Teas can be made with the leaves, roots, stems, flowers and fruit of a great many herbs and plants. The art of steeping dried or fresh herbs in hot water goes back many thousands of years. Forget about most of the nasty powdery stuff you get in today’s tea bags – it has its uses, but when it comes to drinking it really is second-rate compared with the real thing. If you doubt this, then find a good-quality store which sells loose tea by weight rather than in packets and try it. This is especially true for most of the herbal teas which are on sale: being manufactured so as to have a long shelf life, they tend to need a lot of steeping, which also brings some of the bitter flavours to the lore. These teas almost always need large quantities of sugar or honey to make them palatable! If you prepare you own brews from basic ingredients you will find this gives a completely different flavour, not to mention actually promoting their health-giving or magickal properties.It is recommended that you use only manufactured teas when you are seeking remedies for babies or young children, as they are designed to be tolerated by the young and palatable to them. When making tea or any other herbal infusion there are certain ways of making the most of your preparation.
Always use china or glass and never metal or plastic, as many herbs will react with these to taint the flavour. Always use clean utensils. It used to be said that you should never really clean a teapot as this would change the taste of the tea. Too right it does – it allows you to revisit the old tired tannins and other extracts which remain on the crockery. Not a good thing!
Try to ensure that your kettle is clean, especially if your water supply is very chalky or has a lot of chemical in it. Only fill your kettle with as much water as you will need – this conserves both water and electricity – and always boil freshly drawn water, don’t reboil it.
If you can, try to make your teas with filtered or spring water. Where you are certain there is little air pollution, rain water is ideal. For magickal brews the best results are gained by collecting rain water and exposing it, in a clear jar, to the light of the Full Moon.
Make your tea just before you intend to drink it and strain it as soon as the herbs have had the right amount of time to soak, even if you do intend to have a second cup. The longer the herbs remain in the water, the more any bitter taste will emerge. If you make up tea blends in advance, keep them in an airtight container in a dark and cool place, and discard unused combination after a couple of months. No infusion should need to stand for more than 12 minutes. If it is not strong enough after that, make a note to add more of the herb next time.
Chilled teas will need to be covered in the refrigerator, otherwise they may take up other flavours or release their own to contaminate other foods (especially milk).

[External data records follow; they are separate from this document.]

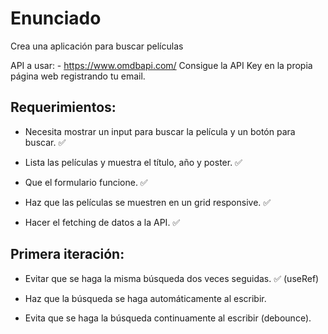 # Enunciado
Crea una aplicación para buscar películas

API a usar: - https://www.omdbapi.com/ Consigue la API Key en la propia página web registrando tu email.

## Requerimientos:

- Necesita mostrar un input para buscar la película y un botón para buscar. ✅

- Lista las películas y muestra el título, año y poster. ✅

- Que el formulario funcione. ✅

- Haz que las películas se muestren en un grid responsive. ✅

- Hacer el fetching de datos a la API. ✅

## Primera iteración:

- Evitar que se haga la misma búsqueda dos veces seguidas. ✅ (useRef)

- Haz que la búsqueda se haga automáticamente al escribir. 

- Evita que se haga la búsqueda continuamente al escribir (debounce).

Most herb teas are not intended to be drunk more than three times a day. You can have too much of a good thing! In an ideal world the rest of your daily fluid intake would be made up of water. Herb teas are also intended to be drunk warm, not boiling, and sipped slowly, if you have a great thirst, then drink a glass of water whilst waiting for your tea to cool.
Where possible, take your time over preparing and drinking your tea, as you will find it enhances the flavour as well as the effects. Remember to inhale the aromas too. Take a tip from the Japanese, who are famous for their tea rituals, take your time.